I have been a victim of sexual assault at least three times in my life. I didn’t know it at the time it was happening because I was young, naive, uninformed, and completely unprepared to respond to such an assault. But I knew something was happening to me that I did not encourage or willingly participate in. Something that made me feel violated.

One day while going up the stairs in my high school, a male classmate reached up and grabbed my ass. Naturally I pulled away as he laughed, and I ran up the stairs thoroughly embarrassed.

Also while in high school at a friend’s house, her father cornered me and tried to kiss me when she left the room. Luckily I was able to pull away, and I made sure that I was never in the room alone with him again. It felt terrifying but how could I tell my friend that her father was assaulting me when I didn’t even know how to define it?

While in college, my boyfriend’s grandfather copped a feel of my breast after he “sweetly” pulled me down to sit on his lap. Of course I jumped up horrified but was too embarrassed to tell my boyfriend that his sweet little old grandfather had just assaulted me when his back was turned.

My point in all this? Groping, fondling, unwanted touching, whatever you want to call it, IS sexual assault. The victim and the assailant may be fully clothed. Not by my opinion, but by the law. Considering that I am just an ordinary person living an ordinary life, it got me wondering how many other women, just like me, have also been victims of this kind of sexual assault during their lifetimes? I think if all women were honest, the number would be staggering.

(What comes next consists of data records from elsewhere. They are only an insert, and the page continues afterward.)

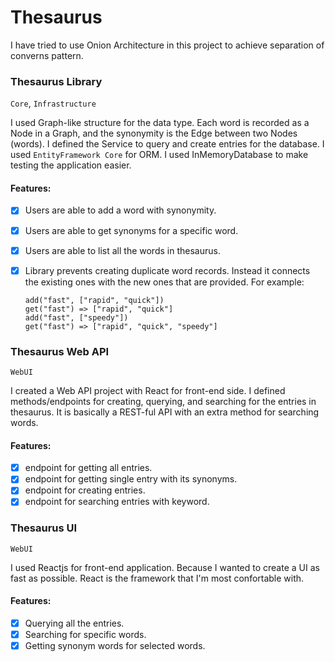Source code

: # Thesaurus

I have tried to use Onion Architecture in this project to achieve separation of converns pattern.

### Thesaurus Library
`Core`, `Infrastructure`

I used Graph-like structure for the data type. Each word is recorded as a Node in a Graph, and the synonymity is the Edge between two Nodes (words).
I defined the Service to query and create entries for the database.
I used `EntityFramework Core` for ORM. I used InMemoryDatabase to make testing the application easier.
#### Features:
- [x] Users are able to add a word with synonymity.
- [x] Users are able to get synonyms for a specific word.
- [x] Users are able to list all the words in thesaurus.
- [x] Library prevents creating duplicate word records. Instead it connects the existing ones with the new ones that are provided. For example:
      
      add("fast", ["rapid", "quick"])
      get("fast") => ["rapid", "quick"]
      add("fast", ["speedy"])
      get("fast") => ["rapid", "quick", "speedy"]

### Thesaurus Web API
`WebUI`

I created a Web API project with React for front-end side. I defined methods/endpoints for creating, querying, and searching for the entries in thesaurus.
It is basically a REST-ful API with an extra method for searching words.
#### Features:
- [x] endpoint for getting all entries.
- [x] endpoint for getting single entry with its synonyms.
- [x] endpoint for creating entries.
- [x] endpoint for searching entries with keyword.

### Thesaurus UI
`WebUI`

I used Reactjs for front-end application. Because I wanted to create a UI as fast as possible. React is the framework that I'm most confortable with.
#### Features:
- [x] Querying all the entries.
- [x] Searching for specific words.
- [x] Getting synonym words for selected words.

Why is this so? I believe it is because we live in a society that does not have a mindset of zero tolerance regarding all forms of sexual assault. Everyone seems to agree that rape is abhorrent and wrong but groping is viewed as innocent male “horseplay,” something that boys and men can laugh about in the “locker room.” It doesn’t really “hurt” anybody and it isn’t a “big deal” so women should just “get over it.” 

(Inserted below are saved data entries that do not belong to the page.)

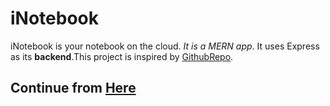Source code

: # iNotebook
iNotebook is your notebook on the cloud. *It is a MERN app*. It uses Express as its **backend**.This project is inspired by [GithubRepo](https://github.com/CodeWithHarry/iNotebook-React).

## Continue from [Here](https://www.youtube.com/watch?v=HpszyPglBtQ&list=PLu0W_9lII9agx66oZnT6IyhcMIbUMNMdt&index=44)

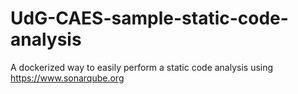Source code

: # UdG-CAES-sample-static-code-analysis
A dockerized way to easily perform a static code analysis using https://www.sonarqube.org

And many women do endure it and are silent on the matter. Especially since in most instances boys and men take advantage of young naive girls and women who are in some way in their control or under their power of influence. Males also use the element of surprise and assault women in public places catching them alone and off guard.

So what can be done? First of all, women can end their silence if they have been a victim of sexual assault because speaking out is an act of  empowerment. (This is happening now among online social groups like pantsuit Nation.) Secondly, men and women of integrity can work to raise our standards of decency and respect by demanding a zero tolerance of any form of sexual assault. Not only of ourselves, but of our school and business leaders and especially our elected officials. Religious leaders, here-to-for virtually silent on the matter, should be the most vocal and outspoken advocates of a zero tolerance society.

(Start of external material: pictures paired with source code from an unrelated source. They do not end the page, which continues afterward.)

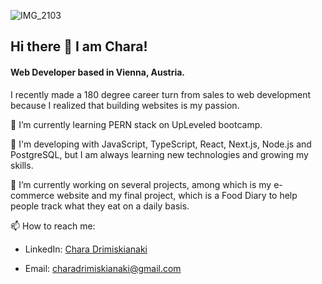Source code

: 
![IMG_2103](https://github.com/charadrim/charadrim/assets/67203023/6e34b095-8098-4bfd-8d5b-3e054b7b19c9)

## Hi there 👋 I am Chara!

#### Web Developer based in Vienna, Austria.

I recently made a 180 degree career turn from sales to web development because I realized that building websites is my passion. 


🌱 I’m currently learning PERN stack on UpLeveled bootcamp.

🚀 I'm developing with JavaScript, TypeScript, React, Next.js, Node.js and PostgreSQL, but I am always learning new technologies and growing my skills.

🔭 I’m currently working on several projects, among which is my e-commerce website and my final project, which is a Food Diary to help people track what they eat on a daily basis.

📫 How to reach me: 

- LinkedIn: [Chara Drimiskianaki](https://www.linkedin.com/in/chara-drimiskianaki/)

- Email: charadrimiskianaki@gmail.com





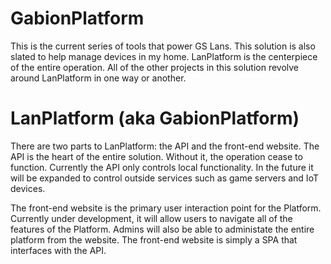 # GabionPlatform

This is the current series of tools that power GS Lans.  This solution is also slated to help manage devices in my home.  LanPlatform is the centerpiece of the entire operation.  All of the other projects in this solution revolve around LanPlatform in one way or another.

# LanPlatform (aka GabionPlatform)

There are two parts to LanPlatform: the API and the front-end website.  The API is the heart of the entire solution.  Without it, the operation cease to function.  Currently the API only controls local functionality.  In the future it will be expanded to control outside services such as game servers and IoT devices.

The front-end website is the primary user interaction point for the Platform.  Currently under development, it will allow users to navigate all of the features of the Platform.  Admins will also be able to administate the entire platform from the website.  The front-end website is simply a SPA that interfaces with the API.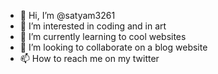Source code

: - 👋 Hi, I’m @satyam3261
- 👀 I’m interested in coding and in art 
- 🌱 I’m currently learning to cool websites
- 💞️ I’m looking to collaborate on a blog website
- 📫 How to reach me on my twitter

<!---
satyam3261/satyam3261 is a ✨ special ✨ repository because its `README.md` (this file) appears on your GitHub profile.
You can click the Preview link to take a look at your changes.
--->
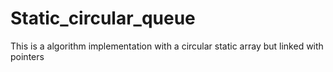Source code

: # Static_circular_queue
This is a algorithm implementation with a circular static array but linked with pointers
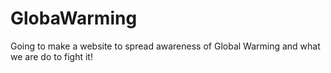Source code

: # GlobaWarming
Going to make a website to spread awareness of Global Warming and what we are do to fight it!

Finally, we must teach young girls to know what sexual assault is and to know their rights should they be a victim.  We must give them tools to help them protect themselves, make them pro-active and prepared. We must embolden them to speak up and not be silent. We must all lead by example.

Dear Readers, have you been a victim of sexual assault? If so, without details would you share something of your experience? What are your thoughts and suggestions on how we can work together to end our society’s casual and cavalier tolerance of sexual battery?